A Course on Digital Narratives:
Motivation & Inception
The Digital Narratives in Digital Culture course was first convened by Dr. Ciccoricco in 2005 as a "Special Topic" offering in the English Programme at the University of Canterbury (Christchurch, New Zealand). Ciccoricco teaches all of the sections with the exception of two guest lectures, usually one on blogs from a Mass Communications professor and another on online gaming from a Master's student in Computer Science. The Special Topic system is designed to pilot new courses by allowing them to run for a limited number of terms without permanently establishing them in the departmental curriculum. The course is designed to examine forms of narrative fiction that have emerged with the ascendancy of digital technology. It examines these texts through the lens of existing narrative theory, with the aim to expand or revise existing theories, preconceptions, and understandings of narrative textuality in light of the digital medium.
Included in the list of digital narratives that are studied in the course are hypertexts and Web-based fiction; textual adventure games and Interactive Fictions (IFs); text-based multi-user domains (MUDs); and the graphical descendants of MUDs, Massive Multi-player Online Role Playing Games (MMORPGs). The course also looks at the role of narrative in contemporary video games as well as other digital artifacts that are not necessarily fictional, such as blogs and wikis.
The course begins by providing a basic understanding of narrative theory and the general concerns of the discipline known as narratology. With this foundation in place, students are asked to engage with questions that arise when narrative fiction migrates to digital environments, such as those that concern multi-linearity, immersion/participation, textual orientation, and collaborative composition.

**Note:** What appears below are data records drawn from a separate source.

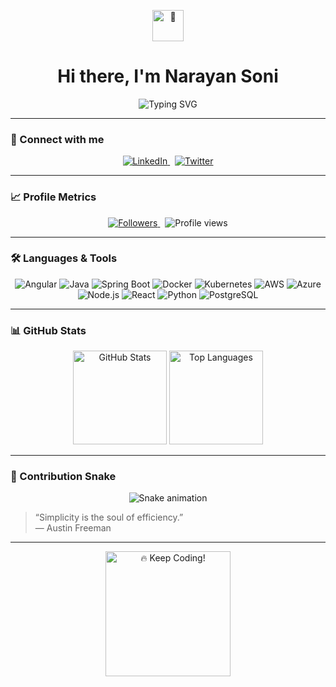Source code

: <!-- 👋 Wave Hello -->
<p align="center">
  <img src="https://cdn.jsdelivr.net/gh/MartinHeinz/MartinHeinz@master/wave.gif" width="50px" alt="👋"/>
  <h1 align="center">Hi there, I'm <strong>Narayan Soni</strong></h1>
</p>

<!-- ✨ Subtitle Typing Animation -->
<p align="center">
  <img src="https://readme-typing-svg.herokuapp.com?font=Fira+Code&size=24&pause=1000&color=6A8EAE&width=500&lines=A+passionate+developer;Full-stack+Java+%7C+Spring+Boot;Cloud+&+DevOps+Enthusiast" alt="Typing SVG"/>
</p>

---

### 🔗 Connect with me

<p align="center">
  <a href="https://linkedin.com/in/soninarayan" target="_blank">
    <img src="https://img.shields.io/badge/LinkedIn-0A66C2?logo=linkedin&logoColor=white&style=for-the-badge" alt="LinkedIn"/>
  </a>
  &nbsp;
  <a href="https://twitter.com/your-twitter" target="_blank">
    <img src="https://img.shields.io/badge/Twitter-1DA1F2?logo=twitter&logoColor=white&style=for-the-badge" alt="Twitter"/>
  </a>
</p>

---

### 📈 Profile Metrics

<p align="center">
  <!-- Followers count -->
  <a href="https://github.com/soninarayan?tab=followers" target="_blank">
    <img src="https://img.shields.io/github/followers/soninarayan?label=Followers&style=social" alt="Followers"/>
  </a>
  &nbsp;
  <!-- Profile views -->
  <img src="https://komarev.com/ghpvc/?username=soninarayan&label=Profile%20views&color=0e75b6&style=flat-square" alt="Profile views"/>
</p>

---

### 🛠️ Languages & Tools

<p align="center">
  <img src="https://img.shields.io/badge/Angular-DD0031?logo=angular&logoColor=white&style=for-the-badge" alt="Angular"/>
  <img src="https://img.shields.io/badge/Java-ED8B00?logo=java&logoColor=white&style=for-the-badge" alt="Java"/>
  <img src="https://img.shields.io/badge/Spring%20Boot-6DB33F?logo=springboot&logoColor=white&style=for-the-badge" alt="Spring Boot"/>
  <img src="https://img.shields.io/badge/Docker-2496ED?logo=docker&logoColor=white&style=for-the-badge" alt="Docker"/>
  <img src="https://img.shields.io/badge/Kubernetes-326CE5?logo=kubernetes&logoColor=white&style=for-the-badge" alt="Kubernetes"/>
  <img src="https://img.shields.io/badge/AWS-232F3E?logo=amazonaws&logoColor=white&style=for-the-badge" alt="AWS"/>
  <img src="https://img.shields.io/badge/Azure-0089D6?logo=microsoftazure&logoColor=white&style=for-the-badge" alt="Azure"/>
  <img src="https://img.shields.io/badge/Node.js-339933?logo=node.js&logoColor=white&style=for-the-badge" alt="Node.js"/>
  <img src="https://img.shields.io/badge/React-61DAFB?logo=react&logoColor=black&style=for-the-badge" alt="React"/>
  <img src="https://img.shields.io/badge/Python-3776AB?logo=python&logoColor=white&style=for-the-badge" alt="Python"/>
  <img src="https://img.shields.io/badge/PostgreSQL-336791?logo=postgresql&logoColor=white&style=for-the-badge" alt="PostgreSQL"/>
  <!-- …add more as needed… -->
</p>

---

### 📊 GitHub Stats

<p align="center">
  <img src="https://github-readme-stats.vercel.app/api?username=soninarayan&show_icons=true&theme=radical" alt="GitHub Stats" height="150"/>
  <img src="https://github-readme-stats.vercel.app/api/top-langs/?username=soninarayan&layout=compact&theme=radical" alt="Top Languages" height="150"/>
</p>

---

### 🐍 Contribution Snake

<p align="center">
  <img src="https://raw.githubusercontent.com/maurodesouza/maurodesouza/output/snake.svg" alt="Snake animation" />
</p>

> “Simplicity is the soul of efficiency.”  
> ― Austin Freeman

---

<div align="center">
  <img src="https://media.giphy.com/media/3og0IPMeREO17H1hes/giphy.gif" width="200" alt="🔥 Keep Coding!"/>
</div>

They are also asked to respond critically to the distinction between "literature" and "games," "interpretation" and "configuration," and that of "reading" and "play."
The learning outcomes of the course are designed to enable students to:
- gain a basic understanding of narrative as a "cultural form,"
- become familiar with narrative fiction that belongs to the field of digital literature and to gain a familiarity with the working vocabulary of that field,
- identify moments of convergence and divergence between print-based and digitally-based narrative fiction and describe how narratives in digital environments emerge in relation to their medium,
- gain an appreciation for literary innovation in a medium more commonly associated with visuality, animation, and immediacy,
- demonstrate basic ability in the use of hypertext and web applications for the reading and writing of texts, and
- recognize how commonplace assumptions and biases about technology and culture are reinscribed or resisted in literary works.
The course involves two one-hour lectures per week plus an hour and a half workshop. Unlike the tutorials held for other English courses at the university, the workshop is held in a networked computer lab so that tasks can be built around a direct engagement with digital texts and digital writing technologies. It is the first English course at the university to be held in a networked computer lab. Also unlike more traditional English courses, all primary and secondary sources are available online or as software installed on lab computers. Although it was not a formal requirement for enrollment, basic computer literacy (including email and Web navigation) was "strongly recommended" as preparation for the course.